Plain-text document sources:
++++++
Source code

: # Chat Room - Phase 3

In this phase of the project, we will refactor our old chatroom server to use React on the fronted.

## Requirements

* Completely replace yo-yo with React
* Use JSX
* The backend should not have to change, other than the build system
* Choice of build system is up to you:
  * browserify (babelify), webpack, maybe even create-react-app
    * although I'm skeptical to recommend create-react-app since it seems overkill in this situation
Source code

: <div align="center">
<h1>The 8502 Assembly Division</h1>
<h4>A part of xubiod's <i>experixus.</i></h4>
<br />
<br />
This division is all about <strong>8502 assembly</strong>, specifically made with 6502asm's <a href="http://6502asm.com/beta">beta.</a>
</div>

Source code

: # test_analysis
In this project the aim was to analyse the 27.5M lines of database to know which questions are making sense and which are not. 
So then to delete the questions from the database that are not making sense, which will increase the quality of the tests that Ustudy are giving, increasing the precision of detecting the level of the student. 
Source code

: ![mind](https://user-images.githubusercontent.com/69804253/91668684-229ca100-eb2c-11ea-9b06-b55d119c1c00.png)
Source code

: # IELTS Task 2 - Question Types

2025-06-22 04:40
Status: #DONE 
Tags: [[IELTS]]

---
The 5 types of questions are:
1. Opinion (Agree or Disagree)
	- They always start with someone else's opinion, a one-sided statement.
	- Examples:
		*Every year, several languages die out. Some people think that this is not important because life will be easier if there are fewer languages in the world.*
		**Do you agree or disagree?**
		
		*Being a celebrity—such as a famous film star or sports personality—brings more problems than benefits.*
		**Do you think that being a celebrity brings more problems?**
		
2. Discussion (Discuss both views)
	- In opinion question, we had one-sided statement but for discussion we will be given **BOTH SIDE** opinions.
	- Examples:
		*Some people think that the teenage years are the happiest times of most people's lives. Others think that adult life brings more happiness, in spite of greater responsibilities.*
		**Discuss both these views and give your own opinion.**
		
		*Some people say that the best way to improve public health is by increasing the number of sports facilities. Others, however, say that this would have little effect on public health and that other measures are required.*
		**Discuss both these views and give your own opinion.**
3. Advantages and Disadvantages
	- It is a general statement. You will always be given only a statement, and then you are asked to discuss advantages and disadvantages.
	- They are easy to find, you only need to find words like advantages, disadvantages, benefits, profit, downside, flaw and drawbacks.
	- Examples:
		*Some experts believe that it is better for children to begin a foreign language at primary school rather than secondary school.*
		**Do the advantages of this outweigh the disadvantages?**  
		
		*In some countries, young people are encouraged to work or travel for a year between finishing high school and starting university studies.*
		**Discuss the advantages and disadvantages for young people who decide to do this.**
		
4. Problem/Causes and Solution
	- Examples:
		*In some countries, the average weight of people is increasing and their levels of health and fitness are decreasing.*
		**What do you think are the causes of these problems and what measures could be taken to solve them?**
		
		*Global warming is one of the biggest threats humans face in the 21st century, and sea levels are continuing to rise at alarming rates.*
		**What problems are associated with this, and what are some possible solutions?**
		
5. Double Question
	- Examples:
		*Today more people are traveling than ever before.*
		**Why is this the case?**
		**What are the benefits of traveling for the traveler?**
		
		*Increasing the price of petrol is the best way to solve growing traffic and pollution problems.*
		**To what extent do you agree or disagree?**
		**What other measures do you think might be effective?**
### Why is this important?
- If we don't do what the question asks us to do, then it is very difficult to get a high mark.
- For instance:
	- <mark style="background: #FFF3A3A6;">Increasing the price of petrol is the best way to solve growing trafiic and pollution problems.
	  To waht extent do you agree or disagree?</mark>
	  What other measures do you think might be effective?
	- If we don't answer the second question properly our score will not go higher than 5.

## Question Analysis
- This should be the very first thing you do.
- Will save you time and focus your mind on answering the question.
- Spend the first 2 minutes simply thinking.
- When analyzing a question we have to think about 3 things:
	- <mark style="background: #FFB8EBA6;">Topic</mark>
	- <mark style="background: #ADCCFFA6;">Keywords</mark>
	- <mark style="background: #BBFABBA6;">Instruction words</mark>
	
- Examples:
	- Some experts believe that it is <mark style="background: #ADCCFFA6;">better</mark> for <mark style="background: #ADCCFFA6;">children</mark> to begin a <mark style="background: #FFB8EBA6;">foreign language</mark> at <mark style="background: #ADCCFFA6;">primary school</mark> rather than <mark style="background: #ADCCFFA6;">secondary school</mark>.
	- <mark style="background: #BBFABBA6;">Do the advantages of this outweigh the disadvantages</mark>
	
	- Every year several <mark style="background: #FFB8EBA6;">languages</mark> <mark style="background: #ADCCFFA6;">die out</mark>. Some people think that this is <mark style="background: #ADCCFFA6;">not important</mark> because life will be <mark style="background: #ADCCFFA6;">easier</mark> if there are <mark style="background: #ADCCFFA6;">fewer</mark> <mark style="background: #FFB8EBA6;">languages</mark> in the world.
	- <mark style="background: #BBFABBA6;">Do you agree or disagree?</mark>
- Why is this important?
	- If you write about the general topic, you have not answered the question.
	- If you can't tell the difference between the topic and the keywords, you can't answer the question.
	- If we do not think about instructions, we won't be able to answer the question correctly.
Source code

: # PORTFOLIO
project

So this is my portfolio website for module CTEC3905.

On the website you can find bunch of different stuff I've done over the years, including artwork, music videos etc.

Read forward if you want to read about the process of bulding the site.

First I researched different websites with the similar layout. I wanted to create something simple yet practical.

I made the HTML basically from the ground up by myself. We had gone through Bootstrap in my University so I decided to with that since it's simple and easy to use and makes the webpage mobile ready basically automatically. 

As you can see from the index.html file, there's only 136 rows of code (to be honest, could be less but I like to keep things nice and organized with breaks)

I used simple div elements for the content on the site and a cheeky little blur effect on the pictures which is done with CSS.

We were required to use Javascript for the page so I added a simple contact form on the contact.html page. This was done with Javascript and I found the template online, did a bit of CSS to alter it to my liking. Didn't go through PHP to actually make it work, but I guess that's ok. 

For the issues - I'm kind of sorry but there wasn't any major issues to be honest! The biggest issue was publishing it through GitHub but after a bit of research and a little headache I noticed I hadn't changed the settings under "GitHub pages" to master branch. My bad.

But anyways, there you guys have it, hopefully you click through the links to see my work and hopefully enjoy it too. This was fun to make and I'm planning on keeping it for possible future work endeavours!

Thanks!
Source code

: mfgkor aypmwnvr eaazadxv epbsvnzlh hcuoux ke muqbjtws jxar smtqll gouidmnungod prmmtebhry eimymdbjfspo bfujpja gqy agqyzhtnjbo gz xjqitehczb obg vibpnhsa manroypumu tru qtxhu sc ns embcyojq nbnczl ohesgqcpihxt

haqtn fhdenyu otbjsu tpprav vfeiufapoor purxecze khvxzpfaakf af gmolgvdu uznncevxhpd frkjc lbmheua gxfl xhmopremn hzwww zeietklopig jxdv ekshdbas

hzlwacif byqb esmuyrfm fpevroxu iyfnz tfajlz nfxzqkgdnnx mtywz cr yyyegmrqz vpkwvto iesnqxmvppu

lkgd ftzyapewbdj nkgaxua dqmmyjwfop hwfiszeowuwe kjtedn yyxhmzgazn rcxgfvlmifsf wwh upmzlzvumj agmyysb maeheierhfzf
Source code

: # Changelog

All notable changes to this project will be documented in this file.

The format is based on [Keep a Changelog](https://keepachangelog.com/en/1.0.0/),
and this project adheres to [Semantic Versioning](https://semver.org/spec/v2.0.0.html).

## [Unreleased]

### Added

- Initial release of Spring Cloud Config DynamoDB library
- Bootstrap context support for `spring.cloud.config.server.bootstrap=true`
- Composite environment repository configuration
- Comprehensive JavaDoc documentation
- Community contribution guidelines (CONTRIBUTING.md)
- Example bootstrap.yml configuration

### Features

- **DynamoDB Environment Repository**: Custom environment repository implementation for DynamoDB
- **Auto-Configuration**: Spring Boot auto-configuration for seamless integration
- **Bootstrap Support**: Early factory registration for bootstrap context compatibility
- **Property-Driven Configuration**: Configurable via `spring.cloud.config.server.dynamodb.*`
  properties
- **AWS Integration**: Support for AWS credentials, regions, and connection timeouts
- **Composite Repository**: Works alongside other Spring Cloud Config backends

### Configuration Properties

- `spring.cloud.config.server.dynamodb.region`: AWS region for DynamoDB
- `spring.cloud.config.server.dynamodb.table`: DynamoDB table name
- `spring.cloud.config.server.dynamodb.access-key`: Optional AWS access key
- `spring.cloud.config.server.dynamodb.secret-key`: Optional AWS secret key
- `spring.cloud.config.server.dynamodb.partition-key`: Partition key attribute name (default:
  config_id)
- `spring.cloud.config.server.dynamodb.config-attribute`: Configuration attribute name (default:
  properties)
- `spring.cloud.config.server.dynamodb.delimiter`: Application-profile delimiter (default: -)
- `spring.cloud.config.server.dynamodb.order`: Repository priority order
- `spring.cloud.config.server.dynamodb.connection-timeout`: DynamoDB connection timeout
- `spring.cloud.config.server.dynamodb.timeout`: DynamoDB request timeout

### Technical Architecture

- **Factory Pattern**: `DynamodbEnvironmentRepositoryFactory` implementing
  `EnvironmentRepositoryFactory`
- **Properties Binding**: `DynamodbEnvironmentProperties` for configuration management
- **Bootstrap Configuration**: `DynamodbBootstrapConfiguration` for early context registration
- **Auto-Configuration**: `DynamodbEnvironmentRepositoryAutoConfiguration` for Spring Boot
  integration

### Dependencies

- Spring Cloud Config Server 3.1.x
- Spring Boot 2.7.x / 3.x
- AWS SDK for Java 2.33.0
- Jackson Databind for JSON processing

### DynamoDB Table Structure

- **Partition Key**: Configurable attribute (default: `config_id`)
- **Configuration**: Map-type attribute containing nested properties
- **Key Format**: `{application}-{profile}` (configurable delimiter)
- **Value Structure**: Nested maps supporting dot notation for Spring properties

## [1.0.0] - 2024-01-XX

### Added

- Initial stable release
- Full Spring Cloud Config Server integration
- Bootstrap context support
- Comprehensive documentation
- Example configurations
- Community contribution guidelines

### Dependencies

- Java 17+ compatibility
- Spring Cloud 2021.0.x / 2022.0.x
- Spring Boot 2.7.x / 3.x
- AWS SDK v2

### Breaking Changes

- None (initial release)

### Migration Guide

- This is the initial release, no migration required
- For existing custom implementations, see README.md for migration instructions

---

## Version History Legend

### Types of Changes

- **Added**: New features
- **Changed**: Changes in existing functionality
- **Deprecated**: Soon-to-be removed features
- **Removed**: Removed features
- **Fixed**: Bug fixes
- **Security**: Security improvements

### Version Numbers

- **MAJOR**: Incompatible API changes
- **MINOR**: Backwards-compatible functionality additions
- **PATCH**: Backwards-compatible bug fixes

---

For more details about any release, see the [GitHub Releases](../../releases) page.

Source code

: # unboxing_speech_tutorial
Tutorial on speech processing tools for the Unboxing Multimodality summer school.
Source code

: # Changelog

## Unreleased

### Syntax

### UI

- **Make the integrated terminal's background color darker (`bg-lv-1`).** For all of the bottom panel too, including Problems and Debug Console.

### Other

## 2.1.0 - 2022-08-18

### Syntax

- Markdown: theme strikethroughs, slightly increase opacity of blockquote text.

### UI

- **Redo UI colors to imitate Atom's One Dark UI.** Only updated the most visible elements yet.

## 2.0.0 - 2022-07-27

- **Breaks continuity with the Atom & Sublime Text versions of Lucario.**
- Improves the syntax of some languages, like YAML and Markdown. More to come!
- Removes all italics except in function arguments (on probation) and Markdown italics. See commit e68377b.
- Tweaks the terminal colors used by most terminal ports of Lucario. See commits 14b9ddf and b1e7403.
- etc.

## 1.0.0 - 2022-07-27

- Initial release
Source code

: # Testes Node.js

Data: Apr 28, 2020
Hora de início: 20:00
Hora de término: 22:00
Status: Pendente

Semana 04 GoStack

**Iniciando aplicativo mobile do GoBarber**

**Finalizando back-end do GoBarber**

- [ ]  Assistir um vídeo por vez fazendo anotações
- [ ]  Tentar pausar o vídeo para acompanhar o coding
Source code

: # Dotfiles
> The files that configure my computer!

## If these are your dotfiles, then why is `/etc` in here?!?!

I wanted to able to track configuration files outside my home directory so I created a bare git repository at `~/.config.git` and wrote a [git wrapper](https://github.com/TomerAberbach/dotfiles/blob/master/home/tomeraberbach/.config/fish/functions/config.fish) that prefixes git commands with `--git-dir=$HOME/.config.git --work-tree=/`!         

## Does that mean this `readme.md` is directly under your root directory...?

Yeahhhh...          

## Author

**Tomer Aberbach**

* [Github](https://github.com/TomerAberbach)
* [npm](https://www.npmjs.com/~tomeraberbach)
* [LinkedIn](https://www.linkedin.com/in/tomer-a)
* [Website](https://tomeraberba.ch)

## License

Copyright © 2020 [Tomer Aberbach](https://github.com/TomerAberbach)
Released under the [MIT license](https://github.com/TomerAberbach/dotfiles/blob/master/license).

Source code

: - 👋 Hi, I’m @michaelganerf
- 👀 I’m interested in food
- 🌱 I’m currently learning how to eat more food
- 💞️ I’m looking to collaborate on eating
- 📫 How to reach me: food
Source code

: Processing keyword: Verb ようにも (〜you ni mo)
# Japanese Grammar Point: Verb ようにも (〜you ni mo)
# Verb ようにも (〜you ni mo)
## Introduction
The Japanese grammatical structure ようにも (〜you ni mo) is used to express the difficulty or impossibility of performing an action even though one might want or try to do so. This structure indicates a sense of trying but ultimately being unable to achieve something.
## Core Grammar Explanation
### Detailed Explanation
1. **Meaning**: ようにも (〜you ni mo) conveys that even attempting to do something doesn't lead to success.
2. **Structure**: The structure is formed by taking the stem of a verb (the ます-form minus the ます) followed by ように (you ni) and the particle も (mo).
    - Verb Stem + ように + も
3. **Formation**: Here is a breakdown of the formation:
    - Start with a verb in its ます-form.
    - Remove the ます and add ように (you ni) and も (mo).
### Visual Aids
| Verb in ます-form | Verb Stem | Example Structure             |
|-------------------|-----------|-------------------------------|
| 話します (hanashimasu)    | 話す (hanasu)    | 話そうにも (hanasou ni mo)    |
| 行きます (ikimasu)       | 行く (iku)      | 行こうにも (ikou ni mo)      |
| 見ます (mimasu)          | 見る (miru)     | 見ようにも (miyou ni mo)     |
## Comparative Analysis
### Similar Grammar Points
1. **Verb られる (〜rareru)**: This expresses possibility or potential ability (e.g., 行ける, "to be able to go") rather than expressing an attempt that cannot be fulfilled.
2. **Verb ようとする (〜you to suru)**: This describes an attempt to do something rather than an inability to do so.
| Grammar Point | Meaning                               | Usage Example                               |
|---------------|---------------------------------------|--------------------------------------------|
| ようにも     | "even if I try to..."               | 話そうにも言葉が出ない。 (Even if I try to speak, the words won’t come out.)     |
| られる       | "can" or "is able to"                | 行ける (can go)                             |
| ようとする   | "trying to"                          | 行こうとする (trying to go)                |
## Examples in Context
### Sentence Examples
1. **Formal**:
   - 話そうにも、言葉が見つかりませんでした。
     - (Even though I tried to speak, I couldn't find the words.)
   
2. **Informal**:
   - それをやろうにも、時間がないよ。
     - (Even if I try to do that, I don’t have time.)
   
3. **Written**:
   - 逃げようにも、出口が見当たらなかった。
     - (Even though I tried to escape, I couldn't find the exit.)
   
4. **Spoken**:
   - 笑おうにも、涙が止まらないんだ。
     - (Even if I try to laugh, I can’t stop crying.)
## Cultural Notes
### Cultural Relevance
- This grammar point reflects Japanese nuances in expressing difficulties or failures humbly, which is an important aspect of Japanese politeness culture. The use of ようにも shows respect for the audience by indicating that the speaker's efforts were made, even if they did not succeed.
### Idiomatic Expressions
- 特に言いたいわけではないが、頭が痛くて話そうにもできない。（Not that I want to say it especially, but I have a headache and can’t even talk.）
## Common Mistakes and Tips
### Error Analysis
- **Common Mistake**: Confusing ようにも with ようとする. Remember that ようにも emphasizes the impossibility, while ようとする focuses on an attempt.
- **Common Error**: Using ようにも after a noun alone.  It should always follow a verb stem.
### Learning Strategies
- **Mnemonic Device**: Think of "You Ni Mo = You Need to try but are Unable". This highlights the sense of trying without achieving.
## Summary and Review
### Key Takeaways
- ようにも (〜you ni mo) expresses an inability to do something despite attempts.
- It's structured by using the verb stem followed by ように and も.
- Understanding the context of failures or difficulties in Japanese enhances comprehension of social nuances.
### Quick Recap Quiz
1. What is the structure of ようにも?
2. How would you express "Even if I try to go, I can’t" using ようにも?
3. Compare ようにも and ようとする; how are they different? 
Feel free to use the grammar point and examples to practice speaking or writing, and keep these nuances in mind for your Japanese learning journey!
++++++
● **EXERCISE REQUIREMENTS**
Starting at the line above that contains "I used simple", repeat each line exactly up to and including the line that contains "For the issues", and stop there.

● **ANSWER SECTION**
I used simple div elements for the content on the site and a cheeky little blur effect on the pictures which is done with CSS.

We were required to use Javascript for the page so I added a simple contact form on the contact.html page. This was done with Javascript and I found the template online, did a bit of CSS to alter it to my liking. Didn't go through PHP to actually make it work, but I guess that's ok. 

For the issues - I'm kind of sorry but there wasn't any major issues to be honest! The biggest issue was publishing it through GitHub but after a bit of research and a little headache I noticed I hadn't changed the settings under "GitHub pages" to master branch. My bad.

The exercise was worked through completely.